Book Review: A Better Place


A Better Place: death and burial in nineteenth-century Ontario
Susan Smart
Dundurn Press
ISBN 978-1-55488-899-3 (softcover) $19.99/£12.00

Over the years funeral practices have changed. Ontario pioneers might have been buried on the family farm with arrangements handled by the family with support of family and friends. With 19th century development came the adoption of commercial funeral practices with Victorian and US Civil War influences evident and increasingly larger cemeteries further removed from the community centre. The evolution is described by York Region genealogist Susan Smart in the first and major section of this book Death and Burial. You will discover the type of experienced your Ontario ancestor might have had in bereavement with care taken to differentiate between denominations, both Christian and Jewish practice. The discuss is quite comprehensive, the only missing element I noticed was any discussion of gravestone iconography.

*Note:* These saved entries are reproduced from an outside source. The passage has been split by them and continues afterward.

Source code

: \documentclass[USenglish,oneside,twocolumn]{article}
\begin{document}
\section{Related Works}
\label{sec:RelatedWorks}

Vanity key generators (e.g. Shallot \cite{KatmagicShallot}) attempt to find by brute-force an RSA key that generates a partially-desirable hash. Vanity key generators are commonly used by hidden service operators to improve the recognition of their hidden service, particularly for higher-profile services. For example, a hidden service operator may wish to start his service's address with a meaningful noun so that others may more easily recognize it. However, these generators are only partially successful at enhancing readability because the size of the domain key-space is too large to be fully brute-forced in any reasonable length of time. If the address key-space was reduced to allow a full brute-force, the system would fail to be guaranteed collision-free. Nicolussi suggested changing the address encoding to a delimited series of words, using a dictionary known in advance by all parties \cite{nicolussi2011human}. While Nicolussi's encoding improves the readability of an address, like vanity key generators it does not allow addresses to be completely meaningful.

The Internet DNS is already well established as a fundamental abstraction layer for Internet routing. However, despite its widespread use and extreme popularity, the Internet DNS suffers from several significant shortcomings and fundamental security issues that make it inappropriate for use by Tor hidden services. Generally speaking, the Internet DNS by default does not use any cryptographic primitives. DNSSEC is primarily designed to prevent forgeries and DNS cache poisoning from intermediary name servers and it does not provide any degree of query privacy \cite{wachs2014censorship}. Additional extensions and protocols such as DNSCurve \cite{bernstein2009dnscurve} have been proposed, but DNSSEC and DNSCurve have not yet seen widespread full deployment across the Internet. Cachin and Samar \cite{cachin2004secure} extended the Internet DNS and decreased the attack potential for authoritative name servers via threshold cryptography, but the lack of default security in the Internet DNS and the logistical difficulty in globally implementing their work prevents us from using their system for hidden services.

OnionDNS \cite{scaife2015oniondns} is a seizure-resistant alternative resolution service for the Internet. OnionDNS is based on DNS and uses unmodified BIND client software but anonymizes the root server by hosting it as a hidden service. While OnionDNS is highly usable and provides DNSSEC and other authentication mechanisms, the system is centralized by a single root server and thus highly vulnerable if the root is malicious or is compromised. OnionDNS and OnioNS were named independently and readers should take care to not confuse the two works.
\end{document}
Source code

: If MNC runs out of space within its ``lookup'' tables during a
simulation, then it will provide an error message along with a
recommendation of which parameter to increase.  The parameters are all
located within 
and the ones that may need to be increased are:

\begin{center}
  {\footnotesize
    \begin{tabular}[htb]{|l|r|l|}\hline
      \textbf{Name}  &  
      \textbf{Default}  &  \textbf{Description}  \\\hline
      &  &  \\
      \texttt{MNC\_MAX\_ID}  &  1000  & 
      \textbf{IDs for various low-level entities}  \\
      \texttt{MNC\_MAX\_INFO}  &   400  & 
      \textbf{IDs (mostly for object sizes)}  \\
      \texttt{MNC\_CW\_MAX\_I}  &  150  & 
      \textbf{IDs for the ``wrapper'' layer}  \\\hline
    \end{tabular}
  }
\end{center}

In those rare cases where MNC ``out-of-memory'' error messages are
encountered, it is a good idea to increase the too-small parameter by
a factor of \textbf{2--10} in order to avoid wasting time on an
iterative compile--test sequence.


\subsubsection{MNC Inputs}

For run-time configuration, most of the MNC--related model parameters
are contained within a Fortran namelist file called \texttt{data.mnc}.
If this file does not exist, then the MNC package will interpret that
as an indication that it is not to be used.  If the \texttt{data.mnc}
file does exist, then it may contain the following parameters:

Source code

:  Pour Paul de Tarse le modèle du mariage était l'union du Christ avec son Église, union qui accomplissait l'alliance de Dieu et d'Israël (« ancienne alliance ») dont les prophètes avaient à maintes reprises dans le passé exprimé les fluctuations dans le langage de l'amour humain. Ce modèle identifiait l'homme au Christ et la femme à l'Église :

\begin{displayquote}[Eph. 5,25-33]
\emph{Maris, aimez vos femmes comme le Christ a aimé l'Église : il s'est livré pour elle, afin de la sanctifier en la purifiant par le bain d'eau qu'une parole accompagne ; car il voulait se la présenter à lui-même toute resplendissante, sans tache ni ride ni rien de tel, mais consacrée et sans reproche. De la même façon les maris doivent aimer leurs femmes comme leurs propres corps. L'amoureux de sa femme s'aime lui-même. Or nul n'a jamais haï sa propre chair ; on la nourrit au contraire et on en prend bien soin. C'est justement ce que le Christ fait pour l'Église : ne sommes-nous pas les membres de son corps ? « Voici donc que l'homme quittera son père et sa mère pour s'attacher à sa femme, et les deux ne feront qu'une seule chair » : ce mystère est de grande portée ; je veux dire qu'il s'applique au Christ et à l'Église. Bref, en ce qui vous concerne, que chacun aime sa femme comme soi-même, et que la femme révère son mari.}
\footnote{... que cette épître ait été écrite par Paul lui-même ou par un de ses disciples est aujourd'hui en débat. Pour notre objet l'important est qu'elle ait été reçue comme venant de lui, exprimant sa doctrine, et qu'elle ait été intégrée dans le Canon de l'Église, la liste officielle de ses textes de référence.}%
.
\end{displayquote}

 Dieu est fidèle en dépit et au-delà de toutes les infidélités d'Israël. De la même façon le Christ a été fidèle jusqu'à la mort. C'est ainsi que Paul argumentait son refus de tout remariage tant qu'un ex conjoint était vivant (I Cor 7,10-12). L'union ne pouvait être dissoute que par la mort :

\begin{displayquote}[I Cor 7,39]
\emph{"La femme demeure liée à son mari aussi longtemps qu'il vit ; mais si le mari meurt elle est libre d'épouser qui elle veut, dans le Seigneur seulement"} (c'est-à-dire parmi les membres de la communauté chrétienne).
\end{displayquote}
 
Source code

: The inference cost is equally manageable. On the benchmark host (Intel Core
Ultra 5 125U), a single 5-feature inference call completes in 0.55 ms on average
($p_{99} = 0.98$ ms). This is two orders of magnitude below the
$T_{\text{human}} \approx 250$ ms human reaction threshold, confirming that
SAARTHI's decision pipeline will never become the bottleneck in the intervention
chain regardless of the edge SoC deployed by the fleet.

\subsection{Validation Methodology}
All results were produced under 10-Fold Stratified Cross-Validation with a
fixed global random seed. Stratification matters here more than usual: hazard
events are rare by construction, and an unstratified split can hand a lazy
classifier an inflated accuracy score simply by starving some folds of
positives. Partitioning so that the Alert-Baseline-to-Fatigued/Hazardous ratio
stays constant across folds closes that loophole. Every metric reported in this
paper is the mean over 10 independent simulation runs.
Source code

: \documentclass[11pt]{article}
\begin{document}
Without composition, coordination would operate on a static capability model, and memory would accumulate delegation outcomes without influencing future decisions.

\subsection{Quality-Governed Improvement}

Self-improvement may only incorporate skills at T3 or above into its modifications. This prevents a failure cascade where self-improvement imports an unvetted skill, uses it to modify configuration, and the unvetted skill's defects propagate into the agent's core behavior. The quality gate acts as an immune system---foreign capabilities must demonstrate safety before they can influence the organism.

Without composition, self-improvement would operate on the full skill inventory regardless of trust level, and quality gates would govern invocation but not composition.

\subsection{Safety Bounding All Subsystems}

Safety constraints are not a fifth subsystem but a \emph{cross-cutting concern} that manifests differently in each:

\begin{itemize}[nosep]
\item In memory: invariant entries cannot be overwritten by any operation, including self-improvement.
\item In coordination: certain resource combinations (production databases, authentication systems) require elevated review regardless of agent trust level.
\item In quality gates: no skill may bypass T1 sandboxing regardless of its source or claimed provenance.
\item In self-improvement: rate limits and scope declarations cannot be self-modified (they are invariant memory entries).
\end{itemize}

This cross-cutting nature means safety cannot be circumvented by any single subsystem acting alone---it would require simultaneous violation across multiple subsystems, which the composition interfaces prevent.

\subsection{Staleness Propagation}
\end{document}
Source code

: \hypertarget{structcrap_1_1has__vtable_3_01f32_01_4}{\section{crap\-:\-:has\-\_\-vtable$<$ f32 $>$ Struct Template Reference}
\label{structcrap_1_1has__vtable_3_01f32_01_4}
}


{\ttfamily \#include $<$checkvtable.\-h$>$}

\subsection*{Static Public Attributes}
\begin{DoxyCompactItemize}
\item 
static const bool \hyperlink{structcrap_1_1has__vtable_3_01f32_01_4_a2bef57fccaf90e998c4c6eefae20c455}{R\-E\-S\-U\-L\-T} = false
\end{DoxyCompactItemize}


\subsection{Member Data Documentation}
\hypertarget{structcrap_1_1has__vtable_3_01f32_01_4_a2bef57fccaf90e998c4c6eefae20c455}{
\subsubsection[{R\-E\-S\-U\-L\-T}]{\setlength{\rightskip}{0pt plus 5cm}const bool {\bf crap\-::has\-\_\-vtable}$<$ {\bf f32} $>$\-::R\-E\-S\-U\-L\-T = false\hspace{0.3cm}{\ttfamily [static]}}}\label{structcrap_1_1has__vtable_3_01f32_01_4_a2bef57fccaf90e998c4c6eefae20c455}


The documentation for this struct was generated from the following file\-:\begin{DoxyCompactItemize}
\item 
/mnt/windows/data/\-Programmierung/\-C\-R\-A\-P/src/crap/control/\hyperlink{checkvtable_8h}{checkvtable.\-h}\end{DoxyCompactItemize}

Genealogical Implications, the much shorter second section, focuses on the types of record that may be helpful in researching Ontario death and burial. Here there is a significant omission. No mention is made of the Civil Registration death records indexed at Ancestry.ca. Instead the convoluted official procedure with two indexes is described. But with Ancestry widely available, including free at almost all libraries in Ontario, why would any sane person not try the name indexed records first?

The book has charming period prologue and epilogue, a timeline, glossary, notes and a bibliography, but lacks an index. You're sure to learn something of interest from this attractively presented volume.

Note that the book I reviewed had 234 on the last numbered page, not the 208 pages mentioned in some online bookstore listings, including at Waterstones and Tesco in the UK. It's available at a discount from amazon.ca.

In case this topic strikes you as excessively morbid, here are two items surrounding death likely to bring a smile to your face: brown boots, a Stanley Holloway monologue from the mid 20th century; and an irreverent celebration of a compatriots life in this John Cleese eulogy from 1989.